Contracting and Coordination under Asymmetric Production Cost Information

成果类型:
Article
署名作者:
Cakanyildirim, Metin; Feng, Qi; Gan, Xianghua; Sethi, Suresh P.
署名单位:
University of Texas System; University of Texas Dallas; University of Texas System; University of Texas Austin; Hong Kong Polytechnic University
刊物名称:
PRODUCTION AND OPERATIONS MANAGEMENT
ISSN/ISSBN:
1059-1478
DOI:
10.1111/j.1937-5956.2011.01258.x
发表日期:
2012
页码:
345-360
关键词:
Adverse selection type-dependent reservation profit CONTRACTING Supply Chain Efficiency Demand uncertainty
摘要:
We analyze a supply chain consisting of a supplier and a retailer. The supplier's unit production cost, which characterizes his type, is only privately known to him. When trading with the retailer, the supplier demands a reservation profit that depends on his unit production cost. We model this problem as a game of adverse selection. In this model, the retailer offers a menu of contracts, each of which consists of two parameters: the ordering quantity and the supplier's share of the channel profit.
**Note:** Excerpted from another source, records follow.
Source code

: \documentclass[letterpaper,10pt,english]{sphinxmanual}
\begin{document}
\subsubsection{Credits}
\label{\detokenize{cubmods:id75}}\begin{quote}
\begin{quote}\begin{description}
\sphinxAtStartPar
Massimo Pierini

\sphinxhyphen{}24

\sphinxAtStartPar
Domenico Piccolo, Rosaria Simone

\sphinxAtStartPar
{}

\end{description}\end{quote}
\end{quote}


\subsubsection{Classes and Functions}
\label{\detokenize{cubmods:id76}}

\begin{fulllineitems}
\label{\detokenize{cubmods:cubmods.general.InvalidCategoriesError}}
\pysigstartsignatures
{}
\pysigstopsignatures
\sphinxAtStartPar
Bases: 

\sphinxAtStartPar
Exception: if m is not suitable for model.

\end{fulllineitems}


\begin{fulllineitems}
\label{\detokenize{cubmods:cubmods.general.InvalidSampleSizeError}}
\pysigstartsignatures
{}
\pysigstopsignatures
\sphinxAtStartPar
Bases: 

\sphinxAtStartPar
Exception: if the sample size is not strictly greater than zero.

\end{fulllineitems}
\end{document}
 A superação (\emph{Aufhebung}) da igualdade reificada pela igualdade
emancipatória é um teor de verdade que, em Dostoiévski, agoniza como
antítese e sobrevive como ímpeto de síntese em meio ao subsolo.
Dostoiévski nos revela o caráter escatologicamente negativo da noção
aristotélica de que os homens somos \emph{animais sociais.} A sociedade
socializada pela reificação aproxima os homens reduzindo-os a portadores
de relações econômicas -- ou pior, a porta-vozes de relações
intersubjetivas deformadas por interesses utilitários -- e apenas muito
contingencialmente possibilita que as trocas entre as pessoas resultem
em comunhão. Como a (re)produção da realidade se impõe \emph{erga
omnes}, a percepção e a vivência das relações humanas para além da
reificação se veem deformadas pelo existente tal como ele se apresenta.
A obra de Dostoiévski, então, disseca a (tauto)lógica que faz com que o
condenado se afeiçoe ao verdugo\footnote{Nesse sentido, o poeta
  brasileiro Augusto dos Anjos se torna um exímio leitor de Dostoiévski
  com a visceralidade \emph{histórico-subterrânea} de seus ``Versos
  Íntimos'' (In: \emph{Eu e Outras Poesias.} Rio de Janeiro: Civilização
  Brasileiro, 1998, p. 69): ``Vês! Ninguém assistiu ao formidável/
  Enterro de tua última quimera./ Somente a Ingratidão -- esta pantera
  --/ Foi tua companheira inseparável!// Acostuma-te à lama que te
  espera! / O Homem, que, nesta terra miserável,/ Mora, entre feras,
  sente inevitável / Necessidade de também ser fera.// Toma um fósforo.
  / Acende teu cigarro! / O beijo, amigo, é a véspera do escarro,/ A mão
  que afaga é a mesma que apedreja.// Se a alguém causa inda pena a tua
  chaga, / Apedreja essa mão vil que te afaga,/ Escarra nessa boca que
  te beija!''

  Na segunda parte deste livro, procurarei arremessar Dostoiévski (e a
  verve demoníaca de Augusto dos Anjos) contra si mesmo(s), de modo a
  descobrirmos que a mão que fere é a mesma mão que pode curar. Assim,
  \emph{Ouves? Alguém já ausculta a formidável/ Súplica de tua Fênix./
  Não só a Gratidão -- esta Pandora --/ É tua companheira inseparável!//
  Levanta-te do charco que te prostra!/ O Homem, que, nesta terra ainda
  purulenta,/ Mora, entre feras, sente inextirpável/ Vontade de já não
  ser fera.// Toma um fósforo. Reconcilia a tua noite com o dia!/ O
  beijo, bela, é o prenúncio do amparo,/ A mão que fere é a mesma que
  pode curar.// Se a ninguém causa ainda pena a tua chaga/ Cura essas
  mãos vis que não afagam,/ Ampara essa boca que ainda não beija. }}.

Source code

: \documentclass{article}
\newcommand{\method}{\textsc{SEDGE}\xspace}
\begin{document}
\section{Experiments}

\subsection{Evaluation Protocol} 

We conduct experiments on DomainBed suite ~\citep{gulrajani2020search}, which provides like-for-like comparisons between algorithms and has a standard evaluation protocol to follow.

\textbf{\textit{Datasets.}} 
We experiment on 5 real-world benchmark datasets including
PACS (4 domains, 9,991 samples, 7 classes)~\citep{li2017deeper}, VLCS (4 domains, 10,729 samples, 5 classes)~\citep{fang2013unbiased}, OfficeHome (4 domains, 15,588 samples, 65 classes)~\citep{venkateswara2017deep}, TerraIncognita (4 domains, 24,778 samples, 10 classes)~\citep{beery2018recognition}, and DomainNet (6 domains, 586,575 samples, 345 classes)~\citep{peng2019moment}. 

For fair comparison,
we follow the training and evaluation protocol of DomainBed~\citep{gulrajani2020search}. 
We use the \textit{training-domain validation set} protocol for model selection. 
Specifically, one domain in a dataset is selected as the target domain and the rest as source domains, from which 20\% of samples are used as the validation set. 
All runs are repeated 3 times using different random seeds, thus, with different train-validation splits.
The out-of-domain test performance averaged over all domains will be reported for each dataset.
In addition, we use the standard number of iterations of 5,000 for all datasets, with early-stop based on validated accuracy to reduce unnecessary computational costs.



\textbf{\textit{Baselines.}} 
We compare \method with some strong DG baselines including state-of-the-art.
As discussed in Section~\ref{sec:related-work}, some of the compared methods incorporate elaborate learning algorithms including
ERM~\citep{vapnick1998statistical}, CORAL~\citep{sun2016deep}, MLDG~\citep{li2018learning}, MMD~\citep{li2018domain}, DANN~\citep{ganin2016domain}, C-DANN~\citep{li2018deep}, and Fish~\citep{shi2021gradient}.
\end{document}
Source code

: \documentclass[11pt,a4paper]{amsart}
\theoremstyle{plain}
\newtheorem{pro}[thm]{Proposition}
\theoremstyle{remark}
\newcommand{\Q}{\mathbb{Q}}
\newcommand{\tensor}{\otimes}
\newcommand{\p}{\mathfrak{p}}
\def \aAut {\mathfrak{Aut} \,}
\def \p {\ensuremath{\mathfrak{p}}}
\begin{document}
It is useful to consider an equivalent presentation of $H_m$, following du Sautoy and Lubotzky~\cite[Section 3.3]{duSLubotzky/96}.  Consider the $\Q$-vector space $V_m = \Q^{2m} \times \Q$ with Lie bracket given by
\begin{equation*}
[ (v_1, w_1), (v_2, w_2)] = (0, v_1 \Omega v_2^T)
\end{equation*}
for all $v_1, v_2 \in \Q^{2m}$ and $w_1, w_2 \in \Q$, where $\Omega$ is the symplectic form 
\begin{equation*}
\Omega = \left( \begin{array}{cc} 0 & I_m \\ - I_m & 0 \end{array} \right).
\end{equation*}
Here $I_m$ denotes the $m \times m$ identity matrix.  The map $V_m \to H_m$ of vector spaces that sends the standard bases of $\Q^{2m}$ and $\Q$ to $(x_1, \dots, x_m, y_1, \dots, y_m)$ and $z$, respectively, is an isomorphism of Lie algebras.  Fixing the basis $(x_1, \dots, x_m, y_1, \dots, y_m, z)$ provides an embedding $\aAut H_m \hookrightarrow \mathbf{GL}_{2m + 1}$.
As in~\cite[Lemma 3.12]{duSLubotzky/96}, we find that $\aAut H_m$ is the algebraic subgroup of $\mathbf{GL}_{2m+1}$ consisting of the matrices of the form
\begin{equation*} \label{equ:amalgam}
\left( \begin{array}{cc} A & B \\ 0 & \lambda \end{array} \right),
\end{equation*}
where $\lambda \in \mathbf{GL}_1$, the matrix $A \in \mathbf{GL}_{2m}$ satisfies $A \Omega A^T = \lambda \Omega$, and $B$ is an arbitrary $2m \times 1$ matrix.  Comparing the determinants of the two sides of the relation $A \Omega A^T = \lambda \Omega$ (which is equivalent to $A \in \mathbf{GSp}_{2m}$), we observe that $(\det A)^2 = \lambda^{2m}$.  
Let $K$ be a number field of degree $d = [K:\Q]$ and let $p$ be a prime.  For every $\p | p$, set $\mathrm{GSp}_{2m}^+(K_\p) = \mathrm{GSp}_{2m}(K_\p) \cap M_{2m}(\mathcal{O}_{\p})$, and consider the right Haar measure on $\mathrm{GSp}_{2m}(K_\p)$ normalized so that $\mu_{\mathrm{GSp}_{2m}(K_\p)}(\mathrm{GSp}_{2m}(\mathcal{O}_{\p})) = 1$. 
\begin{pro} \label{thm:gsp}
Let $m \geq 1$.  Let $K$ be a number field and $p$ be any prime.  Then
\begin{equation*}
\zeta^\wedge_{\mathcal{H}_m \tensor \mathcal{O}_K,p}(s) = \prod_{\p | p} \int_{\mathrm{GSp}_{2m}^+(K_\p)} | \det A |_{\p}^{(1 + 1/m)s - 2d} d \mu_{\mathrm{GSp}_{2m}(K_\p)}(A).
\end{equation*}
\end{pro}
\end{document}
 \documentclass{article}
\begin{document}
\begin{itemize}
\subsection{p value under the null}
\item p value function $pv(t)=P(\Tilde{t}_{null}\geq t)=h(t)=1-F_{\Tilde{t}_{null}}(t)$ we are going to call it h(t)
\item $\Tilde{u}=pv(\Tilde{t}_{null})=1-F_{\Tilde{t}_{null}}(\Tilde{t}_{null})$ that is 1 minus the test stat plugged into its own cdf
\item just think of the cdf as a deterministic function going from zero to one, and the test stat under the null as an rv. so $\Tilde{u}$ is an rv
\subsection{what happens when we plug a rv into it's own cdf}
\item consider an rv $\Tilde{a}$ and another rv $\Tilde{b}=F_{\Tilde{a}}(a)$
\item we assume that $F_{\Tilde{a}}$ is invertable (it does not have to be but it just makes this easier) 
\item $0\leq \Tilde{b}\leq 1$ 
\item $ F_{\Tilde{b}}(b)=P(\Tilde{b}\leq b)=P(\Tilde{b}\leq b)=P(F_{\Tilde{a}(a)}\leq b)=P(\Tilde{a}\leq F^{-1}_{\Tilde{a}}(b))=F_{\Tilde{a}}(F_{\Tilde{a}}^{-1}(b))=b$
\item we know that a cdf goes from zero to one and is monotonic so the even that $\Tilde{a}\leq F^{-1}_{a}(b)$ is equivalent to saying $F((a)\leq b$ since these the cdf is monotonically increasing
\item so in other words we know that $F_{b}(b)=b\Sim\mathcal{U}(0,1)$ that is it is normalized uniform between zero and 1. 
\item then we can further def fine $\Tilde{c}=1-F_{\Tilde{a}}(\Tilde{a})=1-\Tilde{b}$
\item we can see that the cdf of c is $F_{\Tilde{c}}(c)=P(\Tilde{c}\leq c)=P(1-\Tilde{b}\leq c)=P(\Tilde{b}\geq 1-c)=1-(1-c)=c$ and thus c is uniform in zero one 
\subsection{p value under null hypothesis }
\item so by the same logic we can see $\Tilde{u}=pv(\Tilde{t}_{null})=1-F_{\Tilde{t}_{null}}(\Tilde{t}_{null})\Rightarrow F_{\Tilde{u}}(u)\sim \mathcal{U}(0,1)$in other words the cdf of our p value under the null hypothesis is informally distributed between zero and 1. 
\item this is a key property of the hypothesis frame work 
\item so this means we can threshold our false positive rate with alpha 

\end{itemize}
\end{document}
We show that the optimal contract depends critically on a surrogate measurethe ratio of the types reservation profit differential to their production cost differential. An important implication from our analysis is that information asymmetry alone does not necessarily induce loss in channel efficiency. The optimal contract can coordinate the supply chain as long as the low-cost supplier's cost efficiency is neither much overvalued nor much undervalued in the outside market. We further discuss the retailer's preference of the supplier's type under different market conditions, as well as evaluate the effects of the supplier's reservation profit, the retail price, and the demand uncertainty on the optimal contract.